$125,000 Settlement for Motor Vehicle AccidentSeptember 1, 2018
In August 2016, Plaintiff was operating a motor vehicle when Defendant failed to maintain a reasonably safe following distance, failed to make proper observations, and otherwise failed to take evasive action, causing her to strike Plaintiff’s vehicle in the rear.
Plaintiff was transported via ambulance from the scene of the accident to the hospital where she complained of pain and soreness to her neck, lower back and right knee. She was diagnosed with cervical and lumbar strains and was discharged with instructions to follow-up with a doctor. Shortly after her discharge, she commenced a course of treatment consisting of chiropractic care, physical modalities and acupuncture treatment. During the course of her treatment, she was indicated for a series of diagnostic testing in order to better ascertain the nature and extent of her injuries. In October 2016, she underwent an MRI test to her right knee. According to the right knee MRI report, Plaintiff sustained the following injuries: (1) complex tear of the anterior horn and posterior horn of the lateral meniscus; (2) horizontal tear of the posterior horn of the medial meniscus; and (3) knee effusion. In November 2016, she underwent a cervical spine MRI which revealed a central subligamentous disc herniation at C2-C3 with thecal sac compression. With respect to the lumbar spine, that revealed an aggravation, exacerbation and/or acceleration to a pre-existing mild disc bulge at L5-S1 resulting in a broad based central subligament ous disc herniation with thecal sac compression and bilateral foraminal stenosis. Specifically, broad based central subligamentous disc herniation at L5-S1 with thecal sac compression and bilateral foraminal stenosis.
Following the MRI test to her right knee, Plaintiff immediately commenced treatment with an orthopedist. After her examination, the doctor diagnosed Plaintiff with medial and lateral meniscus tears. Her treating orthopedic opined that the tears were permanent and would likely require surgical intervention. His initial recommendation was physical therapy which Plaintiff commenced in December 2016.
Plaintiff diligently participated in physical therapy, but experienced little to no improvement to her right knee pain. She followed up with her doctor who recommended that she continue physical therapy but, in the interim, he administered a cortisone injection to her right knee. In February 1, 2017, reporting no change to her condition despite the additional month of physical therapy and cortisone injection and given her knee injury’s failure to respond to non-operative treatments, Plaintiff was indicated for surgical intervention. She ultimately underwent the following surgery: (1) arthroscopic abrasion arthoplasty; (2) arthroscopic major synovectomy; and (3) arthroscopic partial medial meniscectomy.
During this time, she also continued to participate in chiropractic and acupuncture treatment in connection with her spinal injuries. In February 2017, she underwent an EMG test which revealed evidence of right L5-S1 radiculopathy. She continued with her treatment until December 2017.

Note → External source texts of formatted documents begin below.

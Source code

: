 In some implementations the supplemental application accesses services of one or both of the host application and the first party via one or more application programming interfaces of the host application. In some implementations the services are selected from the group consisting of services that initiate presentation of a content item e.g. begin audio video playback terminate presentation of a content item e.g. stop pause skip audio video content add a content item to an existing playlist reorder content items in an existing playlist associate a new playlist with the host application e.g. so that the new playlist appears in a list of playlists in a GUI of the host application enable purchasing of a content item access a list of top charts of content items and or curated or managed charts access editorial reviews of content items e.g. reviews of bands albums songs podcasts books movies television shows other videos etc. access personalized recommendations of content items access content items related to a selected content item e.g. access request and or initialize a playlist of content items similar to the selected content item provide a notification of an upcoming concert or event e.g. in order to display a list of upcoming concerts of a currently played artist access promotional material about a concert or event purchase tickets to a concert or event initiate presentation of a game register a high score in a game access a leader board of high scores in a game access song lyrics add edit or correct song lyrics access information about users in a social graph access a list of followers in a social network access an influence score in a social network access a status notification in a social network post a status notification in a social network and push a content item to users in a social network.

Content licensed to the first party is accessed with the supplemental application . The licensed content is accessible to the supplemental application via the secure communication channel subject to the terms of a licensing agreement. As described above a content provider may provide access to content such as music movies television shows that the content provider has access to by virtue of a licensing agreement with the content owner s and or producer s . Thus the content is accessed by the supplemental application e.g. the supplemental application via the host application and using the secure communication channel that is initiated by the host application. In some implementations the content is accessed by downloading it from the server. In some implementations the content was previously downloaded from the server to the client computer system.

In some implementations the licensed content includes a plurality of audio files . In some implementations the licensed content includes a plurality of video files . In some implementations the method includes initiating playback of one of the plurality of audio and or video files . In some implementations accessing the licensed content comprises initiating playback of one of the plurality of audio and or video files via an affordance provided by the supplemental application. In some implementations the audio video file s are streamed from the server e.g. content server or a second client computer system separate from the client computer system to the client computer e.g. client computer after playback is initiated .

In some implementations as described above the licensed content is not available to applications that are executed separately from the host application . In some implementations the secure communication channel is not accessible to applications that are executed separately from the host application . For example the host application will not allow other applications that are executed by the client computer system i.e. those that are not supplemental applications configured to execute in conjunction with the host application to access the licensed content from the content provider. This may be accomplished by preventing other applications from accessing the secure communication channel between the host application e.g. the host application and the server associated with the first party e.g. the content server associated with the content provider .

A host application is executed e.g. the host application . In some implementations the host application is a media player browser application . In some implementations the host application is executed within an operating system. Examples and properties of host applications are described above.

Without improvement to her condition, she returned to her orthopedist and was referred for a discogram and referred to pain management physician. Plaintiff underwent two epidural steroid injections at L5-S1 in December 2017 and January 2018. Plaintiff next sought treatment with a neurologist who ordered a new MRI which indicated that here has been no significant changed from the November 2016 MRI and recommended plaintiff for L4-5 and L5-S1 discectomies in hopes of relieving her pain.
In June 2018, Plaintiff ultimately underwent Right L4 hemilaminectomy, facetectomy and foraminotomy with decompression of nerve roots; Right L5 hemilaminectomy, facetectomy and foraminotomy with decompression of the nerve roots; Right S1 lateral recess decompression and foraminotomy with decompression of the never roots; Open L4-L5 disckectomy; Open L5-S1 disckectomy; Harvesting of fat grafts; Use of microscope for microdissection; Flouroscopic guidance for localization; Placement of right On-Q local anesthetic catheter.